Somebody told me last night, that for an outsider, India was an eternal enigma, but for the native Indian, it was merely an illusion. We have discovered a new neighborhood, "Thippusandra", which is only about 10 minutes walk from our house. It is a long, several kilometer, street, and is very, very, native. Sue feels tremendously white as she walks with me along this dirt road. It seems that every town has two main roads, the rich road, and the poor road. Palo Alto has University, and California; Indiranagar (our town) has Chinmaya Mission Hospital Road, and Thippusandra. Because Thippusandra is a poor road, we don’t see any beggars. On the other hand, because Sue is white, our reception in the stores is somewhat chilly. Sue wanted breakfast, so we came across the only "darshin" that seemed clean and full of people. The male receptionist muttered some Kannada at us and pointed up the stairs. So obedient foreigners that we were, we passed by all the pleased diners on the ground floor, and walked up the stairs to a completely empty first floor; very clean, very nice, but absolutely no waiters. Getting the point, we walked back downstairs, past the receptionist, and out on to the street. No words were exchanged. So we had breakfast on the rich man’s road, passing by a leprous couple (we both donated some rupee coins). Then it’s back home, passing by the same leprous couple "sahib, sahib, sahib, sahib...", then a club-footed old beggar in a dirty turban, his foot wrapped in the same cloth. He had artfully located himself at the center of an intersection so he that he could wheel around on his good foot and beg at the passerbys from all directions "payaaaase, payaaase, payaaase". Finally, it was on to our street, only to be encircled by a gang of about 30 women "sahib, sahib, sahib, sahib...". Even the little girls went into the ritual stance - left hand on the hip, the right one outstretched. Gang beg. You have to be careful out there.

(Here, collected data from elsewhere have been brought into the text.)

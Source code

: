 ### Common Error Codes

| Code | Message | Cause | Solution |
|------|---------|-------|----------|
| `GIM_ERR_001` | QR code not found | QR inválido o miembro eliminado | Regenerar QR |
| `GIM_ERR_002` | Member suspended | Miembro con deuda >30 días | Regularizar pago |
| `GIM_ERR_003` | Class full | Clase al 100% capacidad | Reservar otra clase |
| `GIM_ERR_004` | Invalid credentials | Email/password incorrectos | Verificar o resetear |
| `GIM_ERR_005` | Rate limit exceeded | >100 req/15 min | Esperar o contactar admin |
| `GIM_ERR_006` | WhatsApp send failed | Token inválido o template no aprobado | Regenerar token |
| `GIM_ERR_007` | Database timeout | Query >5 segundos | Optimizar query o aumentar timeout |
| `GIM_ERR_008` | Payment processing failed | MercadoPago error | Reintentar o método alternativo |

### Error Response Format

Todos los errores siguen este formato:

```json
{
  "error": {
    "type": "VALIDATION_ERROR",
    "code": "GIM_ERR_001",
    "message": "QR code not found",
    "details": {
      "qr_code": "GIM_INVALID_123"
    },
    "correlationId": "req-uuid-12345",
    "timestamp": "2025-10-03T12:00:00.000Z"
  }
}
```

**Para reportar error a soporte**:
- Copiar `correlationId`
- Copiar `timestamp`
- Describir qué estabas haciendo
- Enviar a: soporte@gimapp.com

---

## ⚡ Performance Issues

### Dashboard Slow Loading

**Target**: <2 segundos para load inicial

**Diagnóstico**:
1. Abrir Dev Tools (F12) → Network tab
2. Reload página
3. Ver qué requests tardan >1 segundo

Last night, at uncle’s place, we asked how much it costs to keep a child in school, so that they can learn to read and write. India’s literacy rate is shockingly low; education is a privilege, not a right; child labor is common. It costs 50 rupees for the first month for books and uniforms, and then 20 rupees a month thereafter. Add another 10 rupees if you want to add food. This means that with my $20,000 a year tithing budget, I can send about 1600 children to school a year. It is indeed a poor country.